She said reports by a Web columnist that this was the time the McMahons declared bankruptcy were incorrect, that they filed five years later when they lived in West Hartford.
“I talked about how I can relate to so many different folks because my husband and I were married very young … I was right out of high school; he was a junior in college and I went through college and we graduated together. I went through an accelerated schedule,” McMahon said.
“And we found out the day before we graduated from college that I was pregnant with our first child, which is just not quite fortuitous at that particular time…. My husband went to work for a rock quarry and he worked 90 hours a week and I would pack his lunch,” the candidate said. “I was working as a receptionist at a law firm after Shane was born.... one week we used food stamps.”

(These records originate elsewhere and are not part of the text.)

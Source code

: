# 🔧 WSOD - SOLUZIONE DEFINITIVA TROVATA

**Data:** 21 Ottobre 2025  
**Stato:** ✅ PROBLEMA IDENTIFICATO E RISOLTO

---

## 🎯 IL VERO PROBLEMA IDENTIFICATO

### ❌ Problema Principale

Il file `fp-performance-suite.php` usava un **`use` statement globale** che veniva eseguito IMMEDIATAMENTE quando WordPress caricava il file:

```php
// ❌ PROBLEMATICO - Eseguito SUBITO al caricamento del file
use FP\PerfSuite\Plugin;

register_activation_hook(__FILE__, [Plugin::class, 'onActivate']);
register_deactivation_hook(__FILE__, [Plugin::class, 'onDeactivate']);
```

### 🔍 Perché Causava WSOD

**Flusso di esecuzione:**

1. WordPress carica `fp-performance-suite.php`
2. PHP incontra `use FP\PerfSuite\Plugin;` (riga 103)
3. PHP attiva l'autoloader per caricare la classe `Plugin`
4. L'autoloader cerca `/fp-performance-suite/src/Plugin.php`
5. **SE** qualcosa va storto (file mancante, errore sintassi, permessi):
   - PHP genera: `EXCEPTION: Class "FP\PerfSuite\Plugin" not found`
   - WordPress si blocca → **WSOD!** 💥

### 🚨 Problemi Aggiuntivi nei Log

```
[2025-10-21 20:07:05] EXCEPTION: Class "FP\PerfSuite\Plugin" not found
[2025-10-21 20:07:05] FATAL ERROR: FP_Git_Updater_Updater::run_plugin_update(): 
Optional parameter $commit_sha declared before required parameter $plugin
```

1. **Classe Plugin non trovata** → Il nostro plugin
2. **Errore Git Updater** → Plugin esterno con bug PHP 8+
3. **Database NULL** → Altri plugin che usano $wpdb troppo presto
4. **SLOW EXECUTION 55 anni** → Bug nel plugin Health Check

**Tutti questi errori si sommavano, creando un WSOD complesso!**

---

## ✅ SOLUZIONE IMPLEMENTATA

That happened in 1970-71 when they lived in Gaithersburg, Md. McMahon said they filed for bankruptcy in 1976, before they had bought the company that became WWE from Vince McMahon’s father.
Note that the McMahons married in 1966 and had their first child, son Shane, in 1970. In his disgraceful profile of Linda for The Daily Beast, writer Lloyd Grove said she married young and was “soon” pregnant. The truth is that she attended and graduated from East Carolina University after marrying and before becoming pregnant. (While in college, by the way, she acquired no degree in education – a false line she added to her resume when Governor Jodi Rell nominated her to the Connecticut Board of Education last year.)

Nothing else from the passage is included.